Yeah. The thing we use to determine what colors go well together in our clothes.
Bear with me.
This is something I never thought I’d use in an analogy until I was trying to describe to improv students why some characters they come up with work really well together and why others don’t.
So for those who like to wear all black just to keep it simple, here’s how the wheel works when combining colors. If two colors are directly next to each other, like the blue and light blue, they’re good to go. Or if two colors are on the opposite ends of the color wheel, they also work, like red and green (which is why Christmas is so stylish).
It’s the same way with characters. When you take two characters who are very much alike, they’re going to have great chemistry together.
So many duos in Saturday Night Live will do this, from Wayne and Garth to Hans and Frans to the Spartan Cheerleaders. So do McNulty and Bunk on The Wire. Same for Alana and Kelly on Broad City. They have an automatic chemistry because they’re alike in so many ways. They’re not carbon copies of each other. That would be boring. Not to mention pretty creepy.
They’re just enough alike though to make the two characters flow together. This is probably true of many of our friends. We are similar to that person, and thus, we get along.
And, like in the color wheel, when you take two characters that are opposites of each other, they’re also going to have great chemistry.
When we’re talking about opposites it gets even more interesting. Arya and the Hound in Game of Thrones are different in size, gender, age and family, yet they feel so perfect as a duo.

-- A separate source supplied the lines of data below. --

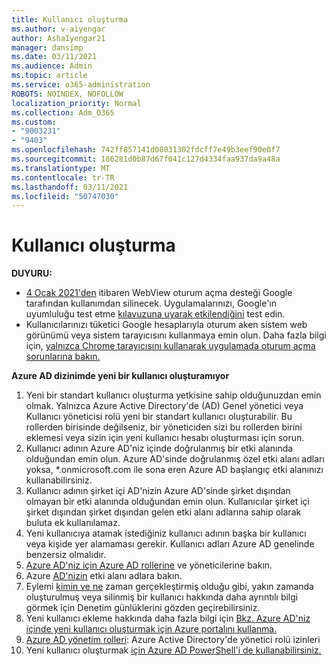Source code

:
 ```yaml
---
title: Kullanıcı oluşturma
ms.author: v-aiyengar
author: AshaIyengar21
manager: dansimp
ms.date: 03/11/2021
ms.audience: Admin
ms.topic: article
ms.service: o365-administration
ROBOTS: NOINDEX, NOFOLLOW
localization_priority: Normal
ms.collection: Adm_O365
ms.custom:
- "9003231"
- "9403"
ms.openlocfilehash: 742ff857141d08031302fdcff7e49b3eef90e0f7
ms.sourcegitcommit: 186281d0b87d67f041c127d4334faa937da9a48a
ms.translationtype: MT
ms.contentlocale: tr-TR
ms.lasthandoff: 03/11/2021
ms.locfileid: "50747030"
---
```

# <a name="create-user"></a>Kullanıcı oluşturma

**DUYURU:**

- [4 Ocak 2021'den](https://docs.microsoft.com/azure/active-directory/external-identities/google-federation#deprecation-of-webview-sign-in-support) itibaren WebView oturum açma desteği Google tarafından kullanımdan silinecek. Uygulamalarınızı, Google'ın uyumluluğu test etme [kılavuzuna uyarak etkilendiğini](https://go.microsoft.com/fwlink/?linkid=2157323) test edin.
- Kullanıcılarınızı tüketici Google hesaplarıyla oturum aken sistem web görünümü veya sistem tarayıcısını kullanmaya emin olun. Daha fazla bilgi için, [yalnızca Chrome tarayıcısını kullanarak uygulamada oturum açma sorunlarına bakın.](https://docs.microsoft.com/office365/troubleshoot/miscellaneous/chrome-behavior-affects-applications)

**Azure AD dizinimde yeni bir kullanıcı oluşturamıyor**

1. Yeni bir standart kullanıcı oluşturma yetkisine sahip olduğunuzdan emin olmak. Yalnızca Azure Active Directory'de (AD) Genel yönetici veya Kullanıcı yöneticisi rolü yeni bir standart kullanıcı oluşturabilir. Bu rollerden birisinde değilseniz, bir yöneticiden sizi bu rollerden birini eklemesi veya sizin için yeni kullanıcı hesabı oluşturması için sorun.
1. Kullanıcı adının Azure AD'niz içinde doğrulanmış bir etki alanında olduğundan emin olun. Azure AD'sinde doğrulanmış özel etki alanı adları yoksa, *.onmicrosoft.com ile sona eren Azure AD başlangıç etki alanınızı kullanabilirsiniz.
1. Kullanıcı adının şirket içi AD'nizin Azure AD'sinde şirket dışından olmayan bir etki alanında olduğundan emin olun. Kullanıcılar şirket içi şirket dışından şirket dışından gelen etki alanı adlarına sahip olarak buluta ek kullanılamaz.
1. Yeni kullanıcıya atamak istediğiniz kullanıcı adının başka bir kullanıcı veya kişide yer alamaması gerekir. Kullanıcı adları Azure AD genelinde benzersiz olmalıdır.
1. [Azure AD'niz için Azure AD rollerine](https://portal.azure.com/#blade/Microsoft_AAD_IAM/ActiveDirectoryMenuBlade/RolesAndAdministrators) ve yöneticilerine bakın.
1. Azure [AD'nizin](https://portal.azure.com/#blade/Microsoft_AAD_IAM/ActiveDirectoryMenuBlade/RolesAndAdministrators) etki alanı adlara bakın.
1. Eylemi [kimin ve ne](https://portal.azure.com/#blade/Microsoft_AAD_IAM/ActiveDirectoryMenuBlade/RolesAndAdministrators) zaman gerçekleştirmiş olduğu gibi, yakın zamanda oluşturulmuş veya silinmiş bir kullanıcı hakkında daha ayrıntılı bilgi görmek için Denetim günlüklerini gözden geçirebilirsiniz.
1. Yeni kullanıcı ekleme hakkında daha fazla bilgi için [Bkz. Azure AD'niz içinde yeni kullanıcı oluşturmak için Azure portalını kullanma.](/azure/active-directory/active-directory-users-create-azure-portal)
1. [Azure AD yönetim rolleri](https://docs.microsoft.com/azure/active-directory/active-directory-assign-admin-roles): Azure Active Directory'de yönetici rolü izinleri
1. Yeni kullanıcı oluşturmak [için Azure AD PowerShell'i de kullanabilirsiniz.](https://docs.microsoft.com/powershell/module/azuread/new-azureaduser?view=azureadps-2.0)
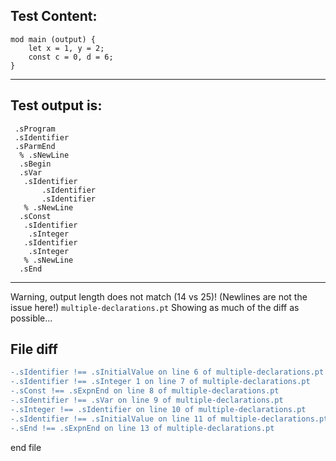 
Test Content: 
-------------------------
```
mod main (output) {
    let x = 1, y = 2;
    const c = 0, d = 6;
}
```
------------------------
Test output is: 
-------------------------
```
 .sProgram
 .sIdentifier
 .sParmEnd
  % .sNewLine
  .sBegin
  .sVar
   .sIdentifier
       .sIdentifier
       .sIdentifier
   % .sNewLine
  .sConst
   .sIdentifier
    .sInteger
   .sIdentifier
    .sInteger
   % .sNewLine
  .sEnd

```
------------------------
Warning, output length does not match (14 vs 25)!  (Newlines are not the issue here!) `multiple-declarations.pt`
Showing as much of the diff as possible...

File diff
-------------------------
```diff
-.sIdentifier !== .sInitialValue on line 6 of multiple-declarations.pt
-.sIdentifier !== .sInteger 1 on line 7 of multiple-declarations.pt
-.sConst !== .sExpnEnd on line 8 of multiple-declarations.pt
-.sIdentifier !== .sVar on line 9 of multiple-declarations.pt
-.sInteger !== .sIdentifier on line 10 of multiple-declarations.pt
-.sIdentifier !== .sInitialValue on line 11 of multiple-declarations.pt
-.sEnd !== .sExpnEnd on line 13 of multiple-declarations.pt

```
end file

In Breaking Bad Walter White is a nobel-prize winner; he’s serious, grumpy, book-smart, older and very responsible. Jesse is a Funyon-loving meth dealer. He’s immature, silly, street-smart, young, and a disappointment to his parents. But they’re one of the greatest duos ever.
The Odd Couple bases the entire premise of its show off of this.
It’s when the characters don’t fall on these spectrum that their chemistry becomes more ho-hum.
In The Office, Jim and Dwight have amazing chemistry because they’re opposite. Jim also has great chemistry with Pam because they’re so similar. But Jim’s interactions with Oscar is nothing too notable because they are neither very similar or very opposite to each other. However, Oscar and Michael, who are much more opposite, are a lot more fun to watch when they’re on screen together.
Taking Geometry into This
Here’s the thing, though: I’m saying wheel, but this wholepicture is a lot more three-dimensional, and calling it a color sphere might be even more accurate.
Arya and the Hound are opposites on that color wheel for all the reasons we mentioned, but they also are matches in other ways: they’re both jaded, and they’re both great fighters. Not to mention both of their sigils are types of dogs.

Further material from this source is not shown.